* **Work instructions**
Transcribe the listing below only from the line with "- Namespace merging" up to and including the line with "real-time, distributed applications**".

* **Material for this task**
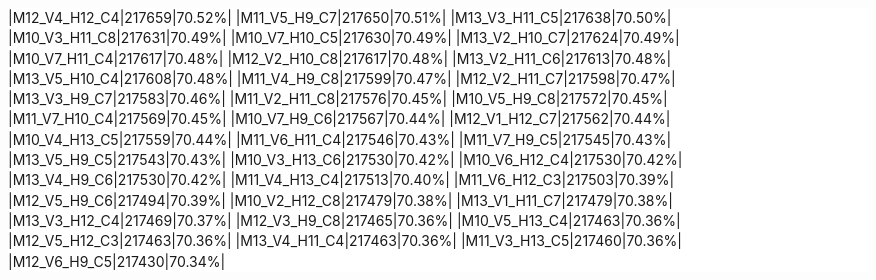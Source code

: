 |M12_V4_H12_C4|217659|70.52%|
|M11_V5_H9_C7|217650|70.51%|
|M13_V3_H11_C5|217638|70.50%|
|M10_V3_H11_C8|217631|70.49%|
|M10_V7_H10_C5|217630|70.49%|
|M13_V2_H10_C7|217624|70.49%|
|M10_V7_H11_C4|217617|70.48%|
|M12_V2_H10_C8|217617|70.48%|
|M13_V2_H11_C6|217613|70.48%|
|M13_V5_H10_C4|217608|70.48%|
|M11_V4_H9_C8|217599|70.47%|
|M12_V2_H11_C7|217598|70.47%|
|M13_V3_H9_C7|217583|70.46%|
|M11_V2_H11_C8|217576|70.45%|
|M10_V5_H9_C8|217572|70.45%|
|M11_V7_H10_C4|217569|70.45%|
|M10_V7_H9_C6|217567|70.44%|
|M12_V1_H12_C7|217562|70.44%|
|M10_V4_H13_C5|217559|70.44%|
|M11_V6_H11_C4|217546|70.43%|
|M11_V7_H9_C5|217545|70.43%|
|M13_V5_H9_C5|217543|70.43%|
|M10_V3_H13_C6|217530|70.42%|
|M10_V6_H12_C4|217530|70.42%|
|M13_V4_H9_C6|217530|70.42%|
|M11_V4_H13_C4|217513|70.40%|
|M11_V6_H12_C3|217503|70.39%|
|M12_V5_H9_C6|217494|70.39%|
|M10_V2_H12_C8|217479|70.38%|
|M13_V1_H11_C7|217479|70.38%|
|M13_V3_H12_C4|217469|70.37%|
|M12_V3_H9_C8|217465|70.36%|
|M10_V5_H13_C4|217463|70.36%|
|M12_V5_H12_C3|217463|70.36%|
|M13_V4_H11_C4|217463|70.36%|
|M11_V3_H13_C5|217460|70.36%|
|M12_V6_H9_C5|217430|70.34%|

...

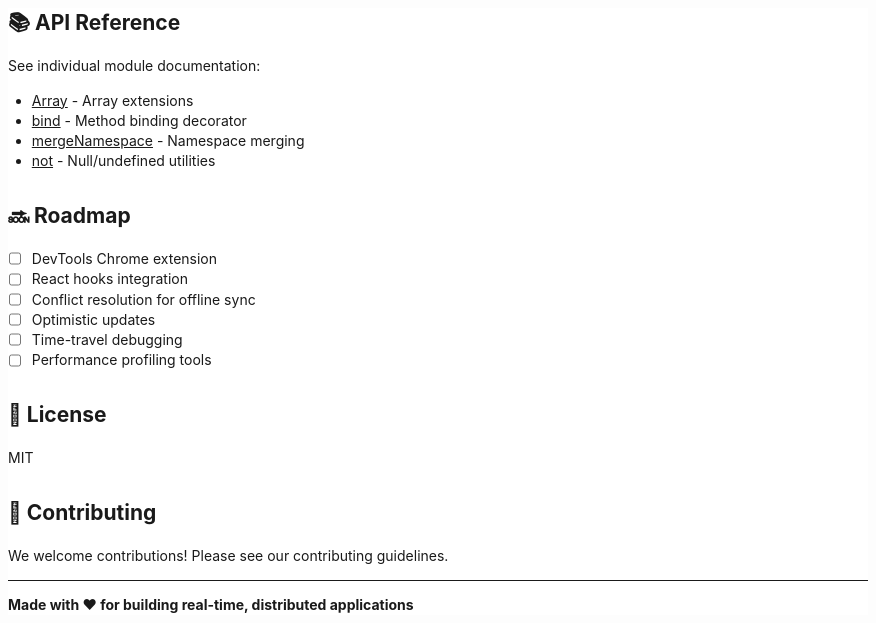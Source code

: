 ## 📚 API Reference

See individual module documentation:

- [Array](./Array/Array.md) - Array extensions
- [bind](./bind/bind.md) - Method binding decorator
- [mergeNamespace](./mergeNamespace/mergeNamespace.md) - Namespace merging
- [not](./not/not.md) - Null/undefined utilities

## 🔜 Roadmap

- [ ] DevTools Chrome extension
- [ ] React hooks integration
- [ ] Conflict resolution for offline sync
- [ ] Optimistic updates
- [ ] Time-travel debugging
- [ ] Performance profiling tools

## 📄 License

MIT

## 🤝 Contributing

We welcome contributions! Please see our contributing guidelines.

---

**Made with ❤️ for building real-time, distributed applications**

* **Solution for this problem**
- [mergeNamespace](./mergeNamespace/mergeNamespace.md) - Namespace merging
- [not](./not/not.md) - Null/undefined utilities

## 🔜 Roadmap

- [ ] DevTools Chrome extension
- [ ] React hooks integration
- [ ] Conflict resolution for offline sync
- [ ] Optimistic updates
- [ ] Time-travel debugging
- [ ] Performance profiling tools

## 📄 License

MIT

## 🤝 Contributing

We welcome contributions! Please see our contributing guidelines.

---

**Made with ❤️ for building real-time, distributed applications**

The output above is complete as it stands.